» WORK TO COMPLETE
If a line in the entries below holds the string "information", copy it.

==== EXTRACTED RECORDS

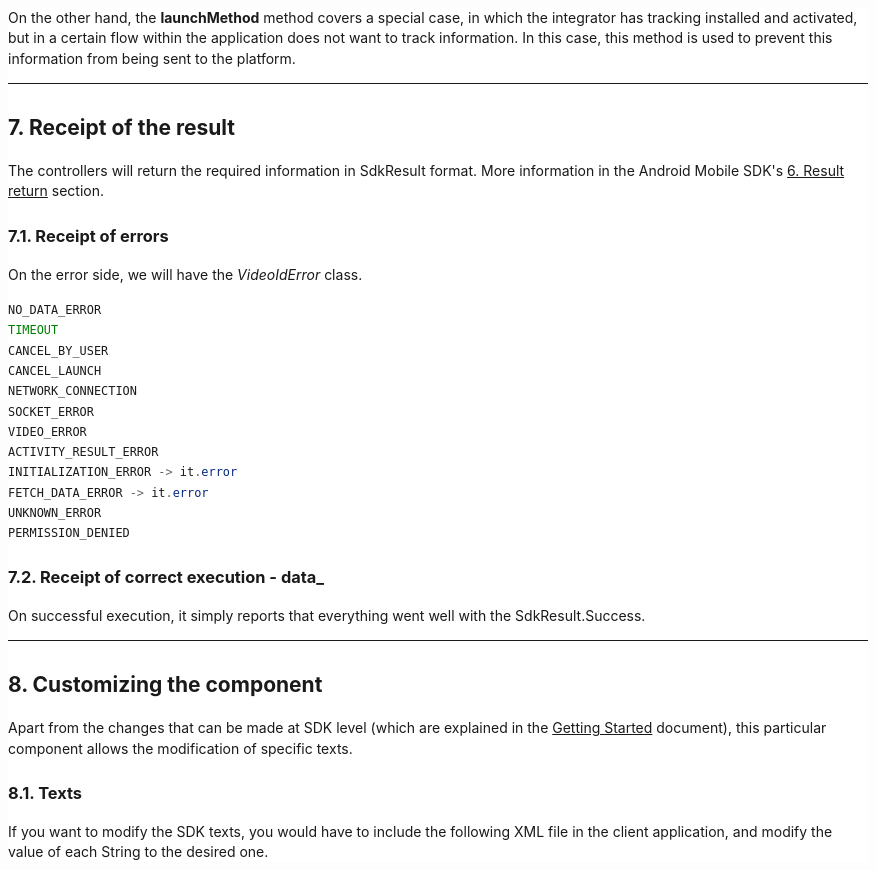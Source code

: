 On the other hand, the **launchMethod** method covers a special case, in
which the integrator has tracking installed and activated, but in a
certain flow within the application does not want to track information.
In this case, this method is used to prevent this information from being
sent to the platform.

---

## 7. Receipt of the result

The controllers will return the required information in SdkResult
format. More information in the Android Mobile SDK's <a
href="Mobile_SDK#6-result-return"
rel="nofollow">6. Result return</a> section.

### 7.1. Receipt of errors

On the error side, we will have the _VideoIdError_ class.

```java
NO_DATA_ERROR
TIMEOUT
CANCEL_BY_USER
CANCEL_LAUNCH
NETWORK_CONNECTION
SOCKET_ERROR
VIDEO_ERROR
ACTIVITY_RESULT_ERROR
INITIALIZATION_ERROR -> it.error
FETCH_DATA_ERROR -> it.error
UNKNOWN_ERROR
PERMISSION_DENIED
```

### 7.2. Receipt of correct execution - data\_

On successful execution, it simply reports that everything went well
with the SdkResult.Success.

---

## 8. Customizing the component

Apart from the changes that can be made at SDK level (which are
explained in the [Getting Started](./Mobile_SDK)
document), this particular component allows the modification of specific
texts.

### 8.1. Texts

If you want to modify the SDK texts, you would have to include the
following XML file in the client application, and modify the value of
each String to the desired one.
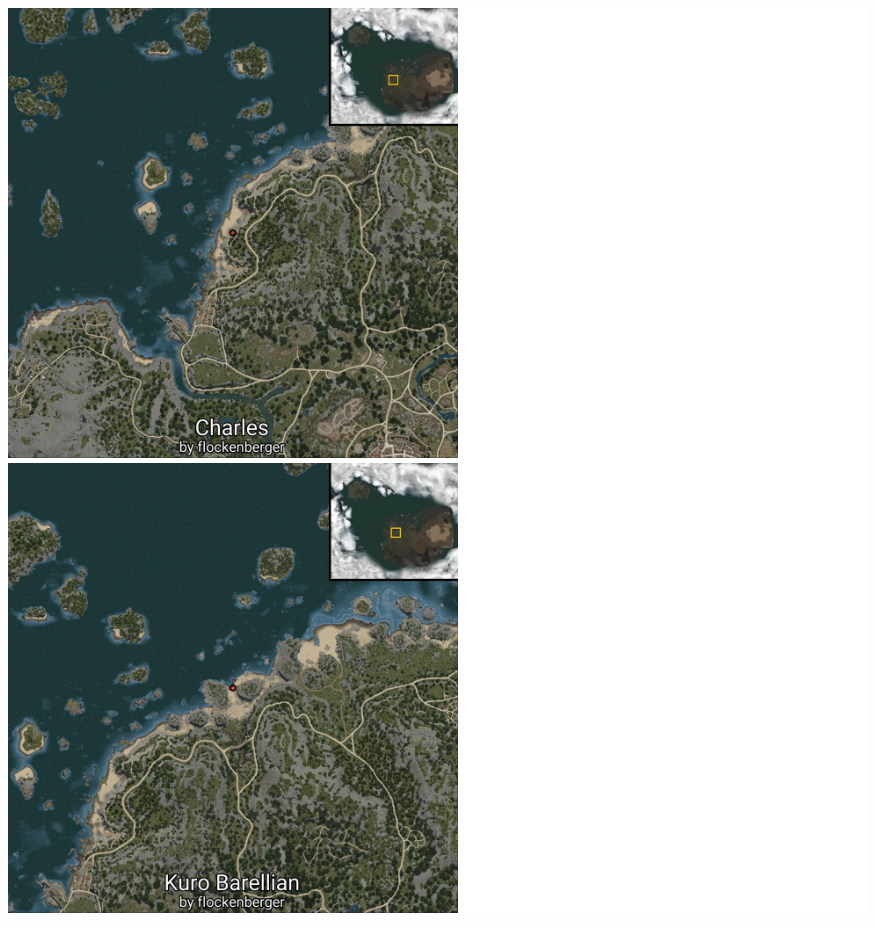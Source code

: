 <img src="./Node Managers (Olvia)_Charles_Preview.webp" width="450"/> <img src="./Node Managers (Olvia)_Kuro Barellian_Preview.webp" width="450"/>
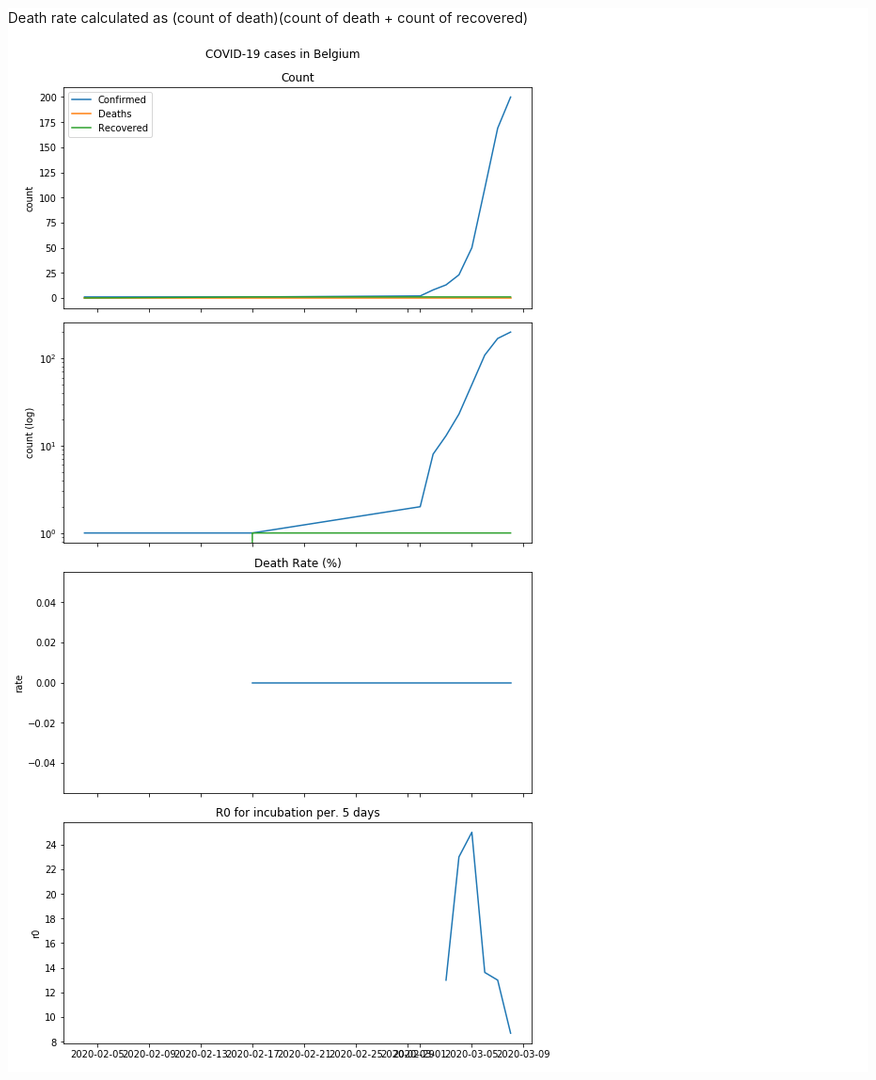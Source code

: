 
<p>Death rate calculated as (count of death)(count of death + count of recovered)</p>



![png](output_7_102.png)
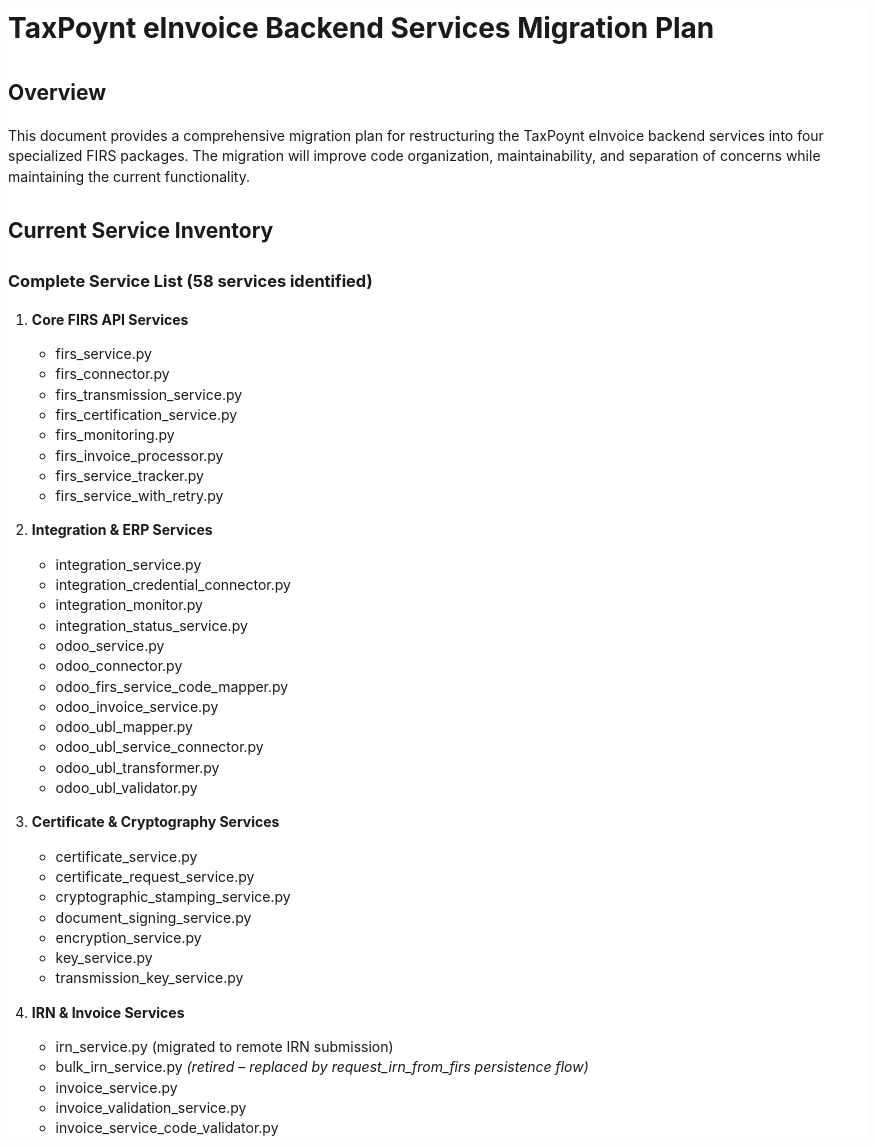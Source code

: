 # TaxPoynt eInvoice Backend Services Migration Plan

## Overview

This document provides a comprehensive migration plan for restructuring the TaxPoynt eInvoice backend services into four specialized FIRS packages. The migration will improve code organization, maintainability, and separation of concerns while maintaining the current functionality.

## Current Service Inventory

### Complete Service List (58 services identified)

1. **Core FIRS API Services**
   - firs_service.py
   - firs_connector.py
   - firs_transmission_service.py
   - firs_certification_service.py
   - firs_monitoring.py
   - firs_invoice_processor.py
   - firs_service_tracker.py
   - firs_service_with_retry.py

2. **Integration & ERP Services**
   - integration_service.py
   - integration_credential_connector.py
   - integration_monitor.py
   - integration_status_service.py
   - odoo_service.py
   - odoo_connector.py
   - odoo_firs_service_code_mapper.py
   - odoo_invoice_service.py
   - odoo_ubl_mapper.py
   - odoo_ubl_service_connector.py
   - odoo_ubl_transformer.py
   - odoo_ubl_validator.py

3. **Certificate & Cryptography Services**
   - certificate_service.py
   - certificate_request_service.py
   - cryptographic_stamping_service.py
   - document_signing_service.py
   - encryption_service.py
   - key_service.py
   - transmission_key_service.py

4. **IRN & Invoice Services**
   - irn_service.py (migrated to remote IRN submission)
   - bulk_irn_service.py *(retired – replaced by request_irn_from_firs persistence flow)*
   - invoice_service.py
   - invoice_validation_service.py
   - invoice_service_code_validator.py
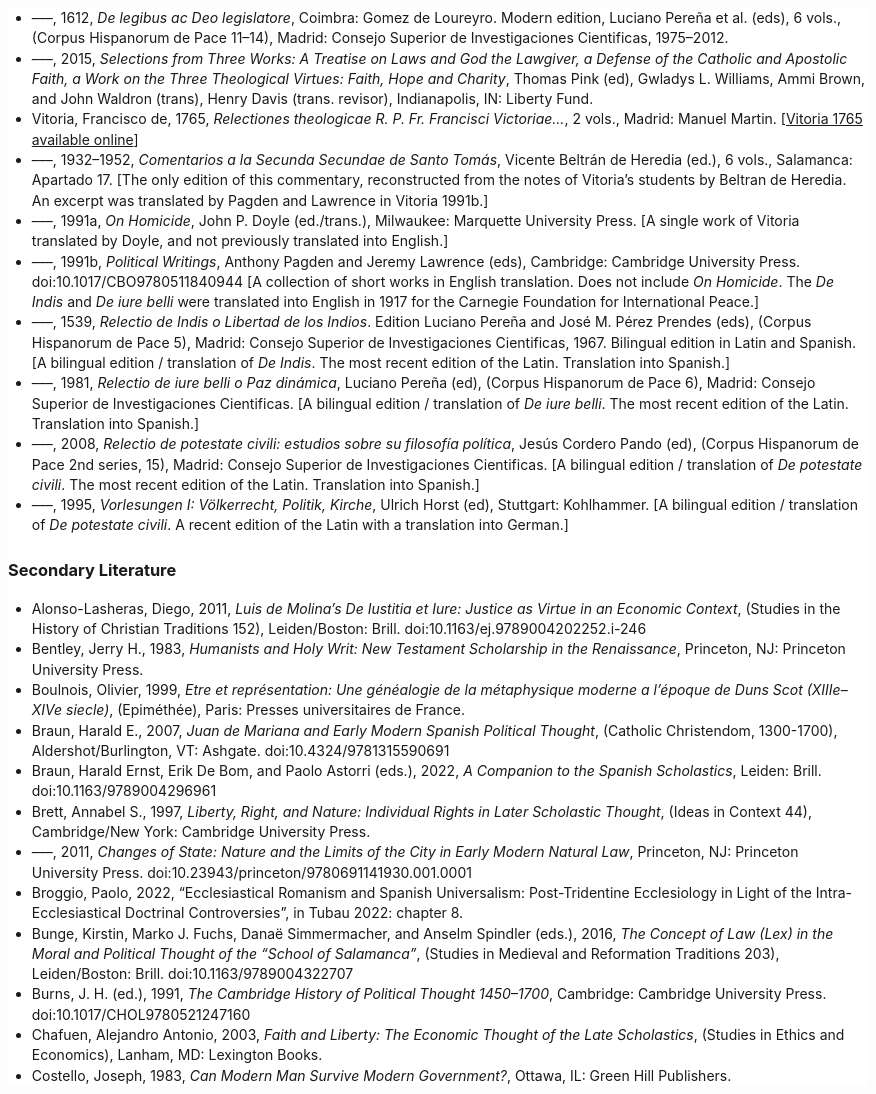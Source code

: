 * –––, 1612, *De legibus ac Deo legislatore*, Coimbra: Gomez de Loureyro. Modern edition, Luciano Pereña et al. (eds), 6 vols., (Corpus Hispanorum de Pace 11–14), Madrid: Consejo Superior de Investigaciones Cientificas, 1975–2012.
* –––, 2015, *Selections from Three Works: A Treatise on Laws and God the Lawgiver, a Defense of the Catholic and Apostolic Faith, a Work on the Three Theological Virtues: Faith, Hope and Charity*, Thomas Pink (ed), Gwladys L. Williams, Ammi Brown, and John Waldron (trans), Henry Davis (trans. revisor), Indianapolis, IN: Liberty Fund.
* Vitoria, Francisco de, 1765, *Relectiones theologicae R. P. Fr. Francisci Victoriae…*, 2 vols., Madrid: Manuel Martin. [[Vitoria 1765 available online](https://www.cervantesvirtual.com/obra/relectiones-theologicae-rpfr-francisci-victoriae/)]
* –––, 1932–1952, *Comentarios a la Secunda Secundae de Santo Tomás*, Vicente Beltrán de Heredia (ed.), 6 vols., Salamanca: Apartado 17. [The only edition of this commentary, reconstructed from the notes of Vitoria’s students by Beltran de Heredia. An excerpt was translated by Pagden and Lawrence in Vitoria 1991b.]
* –––, 1991a, *On Homicide*, John P. Doyle (ed./trans.), Milwaukee: Marquette University Press. [A single work of Vitoria translated by Doyle, and not previously translated into English.]
* –––, 1991b, *Political Writings*, Anthony Pagden and Jeremy Lawrence (eds), Cambridge: Cambridge University Press. doi:10.1017/CBO9780511840944 [A collection of short works in English translation. Does not include *On Homicide*. The *De Indis* and *De iure belli* were translated into English in 1917 for the Carnegie Foundation for International Peace.]
* –––, 1539, *Relectio de Indis o Libertad de los Indios*. Edition Luciano Pereña and José M. Pérez Prendes (eds), (Corpus Hispanorum de Pace 5), Madrid: Consejo Superior de Investigaciones Cientificas, 1967. Bilingual edition in Latin and Spanish. [A bilingual edition / translation of *De Indis*. The most recent edition of the Latin. Translation into Spanish.]
* –––, 1981, *Relectio de iure belli o Paz dinámica*, Luciano Pereña (ed), (Corpus Hispanorum de Pace 6), Madrid: Consejo Superior de Investigaciones Cientificas. [A bilingual edition / translation of *De iure belli*. The most recent edition of the Latin. Translation into Spanish.]
* –––, 2008, *Relectio de potestate civili: estudios sobre su filosofía política*, Jesús Cordero Pando (ed), (Corpus Hispanorum de Pace 2nd series, 15), Madrid: Consejo Superior de Investigaciones Cientificas. [A bilingual edition / translation of *De potestate civili*. The most recent edition of the Latin. Translation into Spanish.]
* –––, 1995, *Vorlesungen I: Völkerrecht, Politik, Kirche*, Ulrich Horst (ed), Stuttgart: Kohlhammer. [A bilingual edition / translation of *De potestate civili*. A recent edition of the Latin with a translation into German.]

### Secondary Literature

* Alonso-Lasheras, Diego, 2011, *Luis de Molina’s *De Iustitia et Iure*: Justice as Virtue in an Economic Context*, (Studies in the History of Christian Traditions 152), Leiden/Boston: Brill. doi:10.1163/ej.9789004202252.i-246
* Bentley, Jerry H., 1983, *Humanists and Holy Writ: New Testament Scholarship in the Renaissance*, Princeton, NJ: Princeton University Press.
* Boulnois, Olivier, 1999, *Etre et représentation: Une généalogie de la métaphysique moderne a l’époque de Duns Scot (XIIIe–XIVe siecle)*, (Epiméthée), Paris: Presses universitaires de France.
* Braun, Harald E., 2007, *Juan de Mariana and Early Modern Spanish Political Thought*, (Catholic Christendom, 1300-1700), Aldershot/Burlington, VT: Ashgate. doi:10.4324/9781315590691
* Braun, Harald Ernst, Erik De Bom, and Paolo Astorri (eds.), 2022, *A Companion to the Spanish Scholastics*, Leiden: Brill. doi:10.1163/9789004296961
* Brett, Annabel S., 1997, *Liberty, Right, and Nature: Individual Rights in Later Scholastic Thought*, (Ideas in Context 44), Cambridge/New York: Cambridge University Press.
* –––, 2011, *Changes of State: Nature and the Limits of the City in Early Modern Natural Law*, Princeton, NJ: Princeton University Press. doi:10.23943/princeton/9780691141930.001.0001
* Broggio, Paolo, 2022, “Ecclesiastical Romanism and Spanish Universalism: Post-Tridentine Ecclesiology in Light of the Intra-Ecclesiastical Doctrinal Controversies”, in Tubau 2022: chapter 8.
* Bunge, Kirstin, Marko J. Fuchs, Danaë Simmermacher, and Anselm Spindler (eds.), 2016, *The Concept of Law (*Lex*) in the Moral and Political Thought of the “School of Salamanca”*, (Studies in Medieval and Reformation Traditions 203), Leiden/Boston: Brill. doi:10.1163/9789004322707
* Burns, J. H. (ed.), 1991, *The Cambridge History of Political Thought 1450–1700*, Cambridge: Cambridge University Press. doi:10.1017/CHOL9780521247160
* Chafuen, Alejandro Antonio, 2003, *Faith and Liberty: The Economic Thought of the Late Scholastics*, (Studies in Ethics and Economics), Lanham, MD: Lexington Books.
* Costello, Joseph, 1983, *Can Modern Man Survive Modern Government?*, Ottawa, IL: Green Hill Publishers.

========

» TASK OUTPUT
certain flow within the application does not want to track information.
In this case, this method is used to prevent this information from being
The controllers will return the required information in SdkResult
format. More information in the Android Mobile SDK's <a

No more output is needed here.